As a finance and investment expert, I often encounter questions about Non-Mainstream Investment Securities (NMIS) and their role in mutual funds. Many investors wonder how NMIS mutual funds work, what regulations govern them, and whether they fit into a diversified portfolio. In this article, I will break down the concept of allowed NMIS mutual funds, their risks, benefits, and regulatory framework.
Table of Contents
What Are NMIS Mutual Funds?
Non-Mainstream Investment Securities (NMIS) refer to financial instruments that are not commonly traded on major exchanges. These may include:
- Private equity
- Hedge fund interests
- Structured products
- Certain derivatives
- Unlisted securities
A mutual fund that holds NMIS is subject to stricter regulatory scrutiny because these assets often carry higher risks, lower liquidity, and complex valuation methods.

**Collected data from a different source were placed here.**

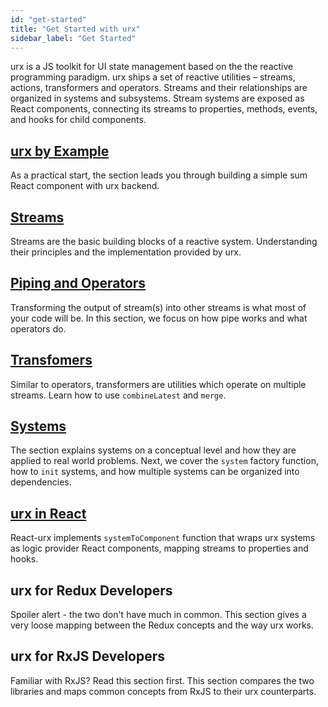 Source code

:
 ```yaml
---
id: "get-started"
title: "Get Started with urx"
sidebar_label: "Get Started"
---
```


<p className="lead">
urx is a JS toolkit for UI state management based on the the reactive programming paradigm.
urx ships a set of reactive utilities &ndash; streams, actions, transformers and operators. 
Streams and their relationships are organized in systems and subsystems. 
Stream systems are exposed as React components, connecting its streams 
to properties, methods, events, and hooks for child components. 
</p>

## [urx by Example](./urx-by-example)

As a practical start, the section leads you through building a simple sum React component with urx backend. 

## [Streams](modules/_urx_src_streams_)

Streams are the basic building blocks of a reactive system. Understanding their principles and the implementation provided by urx.

## [Piping and Operators](modules/_urx_src_pipe_)

Transforming the output of stream(s) into other streams is what most of your code will be. 
In this section, we focus on how pipe works and what operators do.

## [Transfomers](modules/_urx_src_transformers_)

Similar to operators, transformers are utilities which operate on multiple streams. Learn how to use `combineLatest` and `merge`.

## [Systems](modules/_urx_src_system_)

The section explains systems on a conceptual level and how they are applied to real world problems. 
Next, we cover the `system` factory function, how to `init` systems, 
and how multiple systems can be organized into dependencies.

## [urx in React](./urx-in-react)

React-urx implements `systemToComponent` function that wraps urx systems as logic provider React components, mapping streams to properties and hooks.

## urx for Redux Developers

Spoiler alert - the two don't have much in common. This section gives a very loose mapping between the Redux concepts and the way urx works.

## urx for RxJS Developers

Familiar with RxJS? Read this section first. This section compares the two libraries and maps common concepts from RxJS to their urx counterparts.
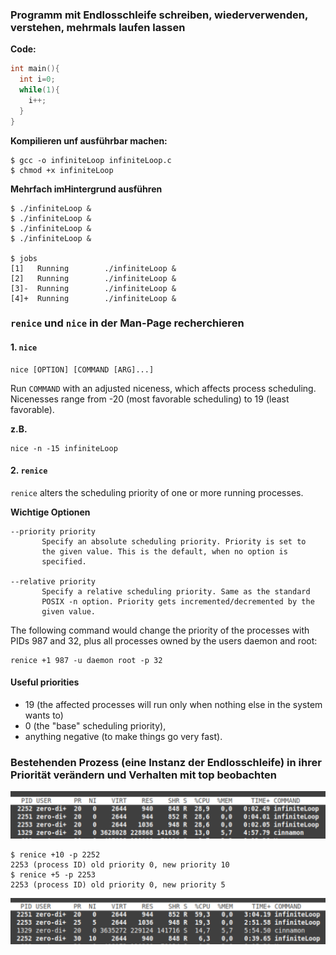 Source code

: ### Programm mit Endlosschleife schreiben, wiederverwenden, verstehen, mehrmals laufen lassen

__Code:__
```c
int main(){
  int i=0;
  while(1){
    i++;
  }
}
```

__Kompilieren unf ausführbar machen:__
```
$ gcc -o infiniteLoop infiniteLoop.c
$ chmod +x infiniteLoop
```

__Mehrfach imHintergrund ausführen__
```
$ ./infiniteLoop &
$ ./infiniteLoop &
$ ./infiniteLoop &
$ ./infiniteLoop &

$ jobs
[1]   Running        ./infiniteLoop &
[2]   Running        ./infiniteLoop &
[3]-  Running        ./infiniteLoop &
[4]+  Running        ./infiniteLoop &
```

### `renice` und `nice` in der Man-Page recherchieren

#### 1. `nice`

```
nice [OPTION] [COMMAND [ARG]...] 
```

Run `COMMAND` with an adjusted niceness, which affects process scheduling. Nicenesses range from -20 (most favorable scheduling) to 19 (least favorable).

__z.B.__
```
nice -n -15 infiniteLoop
```

#### 2. `renice`

`renice` alters the scheduling priority of one or more running processes.

__Wichtige Optionen__

```
--priority priority
       Specify an absolute scheduling priority. Priority is set to
       the given value. This is the default, when no option is
       specified.

--relative priority
       Specify a relative scheduling priority. Same as the standard
       POSIX -n option. Priority gets incremented/decremented by the
       given value.
```

The following command would change the priority of the processes
with PIDs 987 and 32, plus all processes owned by the users
daemon and root:

```
renice +1 987 -u daemon root -p 32
```

#### Useful priorities

* 19 (the affected processes will run only when nothing else in the system wants to)
* 0 (the "base" scheduling priority),
* anything negative (to make things go very fast).

### Bestehenden Prozess (eine Instanz der Endlosschleife) in ihrer Priorität verändern und Verhalten mit top beobachten

<img src="top1.PNG">

```
$ renice +10 -p 2252
2253 (process ID) old priority 0, new priority 10
$ renice +5 -p 2253
2253 (process ID) old priority 0, new priority 5
```

<img src="top2.PNG">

Regulatory Framework in the U.S.
The Securities and Exchange Commission (SEC) and the Financial Industry Regulatory Authority (FINRA) impose strict rules on mutual funds investing in NMIS. Key regulations include:
- Diversification Requirements – Under the Investment Company Act of 1940, mutual funds must limit NMIS exposure to prevent excessive risk.

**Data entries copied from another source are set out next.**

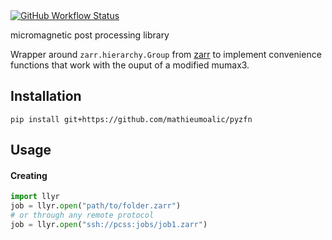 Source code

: <a href="https://github.com/Mathieumoalic/pyzfn/actions?query=workflow%3A%22Tests%22">
<img alt="GitHub Workflow Status" src="https://img.shields.io/github/workflow/status/Mathieumoalic/pyzfn/Tests.svg">
</a>

micromagnetic post processing library

Wrapper around `zarr.hierarchy.Group` from [zarr](https://zarr.readthedocs.io/en/stable/) to implement convenience functions that work with the ouput of a modified mumax3.

## Installation

```
pip install git+https://github.com/mathieumoalic/pyzfn
```

## Usage

#### Creating

```python
import llyr
job = llyr.open("path/to/folder.zarr")
# or through any remote protocol
job = llyr.open("ssh://pcss:jobs/job1.zarr")
```
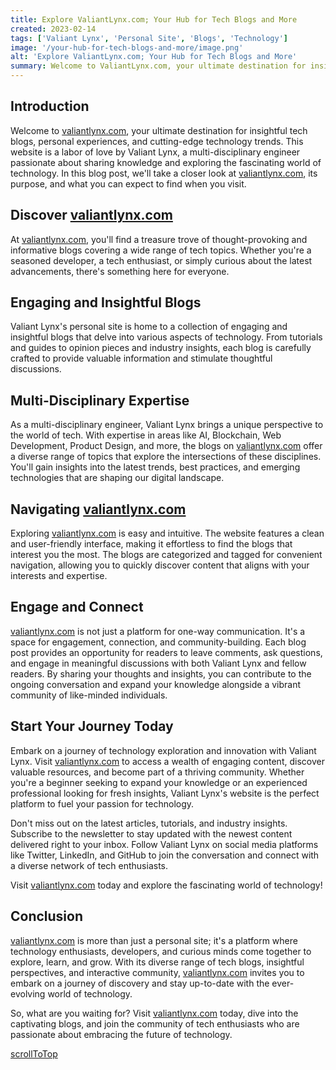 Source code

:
 ```yaml
---
title: Explore ValiantLynx.com; Your Hub for Tech Blogs and More
created: 2023-02-14
tags: ['Valiant Lynx', 'Personal Site', 'Blogs', 'Technology']
image: '/your-hub-for-tech-blogs-and-more/image.png'
alt: 'Explore ValiantLynx.com; Your Hub for Tech Blogs and More'
summary: Welcome to ValiantLynx.com, your ultimate destination for insightful tech blogs, personal experiences, and cutting-edge technology trends. This website is a labor of love by Valiant Lynx, a multi-disciplinary engineer passionate about sharing knowledge and exploring the fascinating world of technology. In this blog post, we'll take a closer look at ValiantLynx.com, its purpose, and what you can expect to find when you visit.
---
```


## Introduction

Welcome to [valiantlynx.com](https://valiantlynx.com), your ultimate destination for insightful tech blogs, personal experiences, and cutting-edge technology trends. This website is a labor of love by Valiant Lynx, a multi-disciplinary engineer passionate about sharing knowledge and exploring the fascinating world of technology. In this blog post, we'll take a closer look at [valiantlynx.com](https://valiantlynx.com), its purpose, and what you can expect to find when you visit.

## Discover [valiantlynx.com](https://valiantlynx.com)

At [valiantlynx.com](https://valiantlynx.com), you'll find a treasure trove of thought-provoking and informative blogs covering a wide range of tech topics. Whether you're a seasoned developer, a tech enthusiast, or simply curious about the latest advancements, there's something here for everyone.

## Engaging and Insightful Blogs

Valiant Lynx's personal site is home to a collection of engaging and insightful blogs that delve into various aspects of technology. From tutorials and guides to opinion pieces and industry insights, each blog is carefully crafted to provide valuable information and stimulate thoughtful discussions.

## Multi-Disciplinary Expertise

As a multi-disciplinary engineer, Valiant Lynx brings a unique perspective to the world of tech. With expertise in areas like AI, Blockchain, Web Development, Product Design, and more, the blogs on [valiantlynx.com](https://valiantlynx.com) offer a diverse range of topics that explore the intersections of these disciplines. You'll gain insights into the latest trends, best practices, and emerging technologies that are shaping our digital landscape.

## Navigating [valiantlynx.com](https://valiantlynx.com)

Exploring [valiantlynx.com](https://valiantlynx.com) is easy and intuitive. The website features a clean and user-friendly interface, making it effortless to find the blogs that interest you the most. The blogs are categorized and tagged for convenient navigation, allowing you to quickly discover content that aligns with your interests and expertise.

## Engage and Connect

[valiantlynx.com](https://valiantlynx.com) is not just a platform for one-way communication. It's a space for engagement, connection, and community-building. Each blog post provides an opportunity for readers to leave comments, ask questions, and engage in meaningful discussions with both Valiant Lynx and fellow readers. By sharing your thoughts and insights, you can contribute to the ongoing conversation and expand your knowledge alongside a vibrant community of like-minded individuals.

## Start Your Journey Today

Embark on a journey of technology exploration and innovation with Valiant Lynx. Visit [valiantlynx.com](https://valiantlynx.com) to access a wealth of engaging content, discover valuable resources, and become part of a thriving community. Whether you're a beginner seeking to expand your knowledge or an experienced professional looking for fresh insights, Valiant Lynx's website is the perfect platform to fuel your passion for technology.

Don't miss out on the latest articles, tutorials, and industry insights. Subscribe to the newsletter to stay updated with the newest content delivered right to your inbox. Follow Valiant Lynx on social media platforms like Twitter, LinkedIn, and GitHub to join the conversation and connect with a diverse network of tech enthusiasts.

Visit [valiantlynx.com](https://valiantlynx.com) today and explore the fascinating world of technology!

## Conclusion

[valiantlynx.com](https://valiantlynx.com) is more than just a personal site; it's a platform where technology enthusiasts, developers, and curious minds come together to explore, learn, and grow. With its diverse range of tech blogs, insightful perspectives, and interactive community, [valiantlynx.com](https://valiantlynx.com) invites you to embark on a journey of discovery and stay up-to-date with the ever-evolving world of technology.

So, what are you waiting for? Visit [valiantlynx.com](https://valiantlynx.com) today, dive into the captivating blogs, and join the community of tech enthusiasts who are passionate about embracing the future of technology.

[scrollToTop](#introduction)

- Liquidity Rules – The SEC’s Liquidity Risk Management Program (Rule 22e-4) mandates that funds maintain sufficient liquid assets.
- Valuation Standards – NMIS must be fair-valued under ASC 820 (Fair Value Measurement).
Why Do Mutual Funds Invest in NMIS?
Despite the risks, some mutual funds include NMIS for:
- Higher potential returns – Some alternative assets outperform traditional stocks and bonds.
- Portfolio diversification – NMIS may have low correlation with mainstream markets.
- Inflation hedging – Certain NMIS, like commodities, protect against inflation.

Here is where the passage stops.